# Goodbye my little one.



## niki87 (Nov 18, 2009)

I don't know why. She was healthy and happy and lovely. The fluffiest of the bunch. One of my beautiful baby girls. Gone. Why? Taken from me at only 8 weeks old.

Goodbye my darling.

Am terrified for others now


----------



## helebelina (Nov 11, 2009)

Aw, sweet dreams little one.


----------



## jemma_79 (Nov 1, 2009)

So sad. Hugs. Hope she binkies in the big bunny heaven.


----------



## Lil Miss (Dec 11, 2010)

im so so so sorry hun, she was beautiful

you gave her a great, all be it short, life. better then she would have had if you didnt take her mum on.
she couldnt have asked for anything more then you gave her, atleast she got to know love and happiness

sleep well little one, binky free at the bridge


----------



## CAstbury (Oct 24, 2010)

So sorry to hear your news (((hugs))) - RIP little bun x


----------



## Guest (Apr 13, 2011)

So sorry 

Sleep tight little hop xxxx


----------



## thedogsmother (Aug 28, 2008)

Awww hun Im so sorry to read this ((hugs)), RIP little angel binky free at the bridge xx


----------



## Guest (Apr 13, 2011)

Oh no, I'm so sorry hun.

Binky free over the bridge little one xxx


----------



## niki87 (Nov 18, 2009)

Cookies has licked her little body, and three of her sisters are lying with their chins on her. :sad::sad:

Though one is sitting on her


----------



## frags (Feb 5, 2009)

Awww hun im so sorry.
Sometimes it just happens, dont worry im sure the rest will be fine x
Binky free little lady x


----------



## RockRomantic (Apr 29, 2009)

OOh Niki i am so so sorry  r.i.p little'un


----------



## niki87 (Nov 18, 2009)

I have been pondering names. I don't want to bury her without a name. One of my ratty girls is called Angel so wanted a variant of that. 

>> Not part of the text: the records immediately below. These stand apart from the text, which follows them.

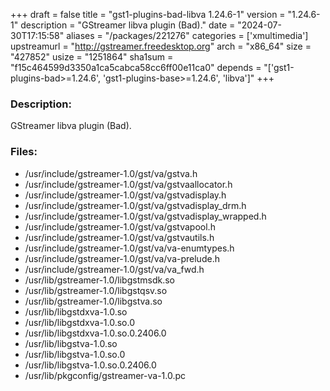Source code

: +++
draft = false
title = "gst1-plugins-bad-libva 1.24.6-1"
version = "1.24.6-1"
description = "GStreamer libva plugin (Bad)."
date = "2024-07-30T17:15:58"
aliases = "/packages/221276"
categories = ['xmultimedia']
upstreamurl = "http://gstreamer.freedesktop.org"
arch = "x86_64"
size = "427852"
usize = "1251864"
sha1sum = "f15c464599d3350a1ca5cabca58cc6ff00e11ca0"
depends = "['gst1-plugins-bad>=1.24.6', 'gst1-plugins-base>=1.24.6', 'libva']"
+++
### Description: 
GStreamer libva plugin (Bad).

### Files: 
* /usr/include/gstreamer-1.0/gst/va/gstva.h
* /usr/include/gstreamer-1.0/gst/va/gstvaallocator.h
* /usr/include/gstreamer-1.0/gst/va/gstvadisplay.h
* /usr/include/gstreamer-1.0/gst/va/gstvadisplay_drm.h
* /usr/include/gstreamer-1.0/gst/va/gstvadisplay_wrapped.h
* /usr/include/gstreamer-1.0/gst/va/gstvapool.h
* /usr/include/gstreamer-1.0/gst/va/gstvautils.h
* /usr/include/gstreamer-1.0/gst/va/va-enumtypes.h
* /usr/include/gstreamer-1.0/gst/va/va-prelude.h
* /usr/include/gstreamer-1.0/gst/va/va_fwd.h
* /usr/lib/gstreamer-1.0/libgstmsdk.so
* /usr/lib/gstreamer-1.0/libgstqsv.so
* /usr/lib/gstreamer-1.0/libgstva.so
* /usr/lib/libgstdxva-1.0.so
* /usr/lib/libgstdxva-1.0.so.0
* /usr/lib/libgstdxva-1.0.so.0.2406.0
* /usr/lib/libgstva-1.0.so
* /usr/lib/libgstva-1.0.so.0
* /usr/lib/libgstva-1.0.so.0.2406.0
* /usr/lib/pkgconfig/gstreamer-va-1.0.pc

But I am going to stick with Angel, because none seem to be as nice. She is now an angel looking down on her siblings so she is now my Angel.

RIP little Angel.


----------



## BeagleOesx (Oct 9, 2009)

Have just caught up with this thread - so sorry for your loss of little Angel.

Thinking of you.

RIP Angel xx


----------



## Lil Miss (Dec 11, 2010)

Angel is a beautiful name for her

sleep well mummies little Angel, enjoy your stay at the bridge


----------



## Sarah+Hammies (Jul 20, 2009)

I've only just seen this  I'm so sorry niki, Sleep tight little Angel. That is such a lovely name x


----------



## niki87 (Nov 18, 2009)

Thank you everyone for your kind words and thoughts. I still can't believe it, it's the shock as well as everything else. I know the others are more than likely to be OK...but it has made me incredibly paranoid about them. Need positive thoughts for thee rest. 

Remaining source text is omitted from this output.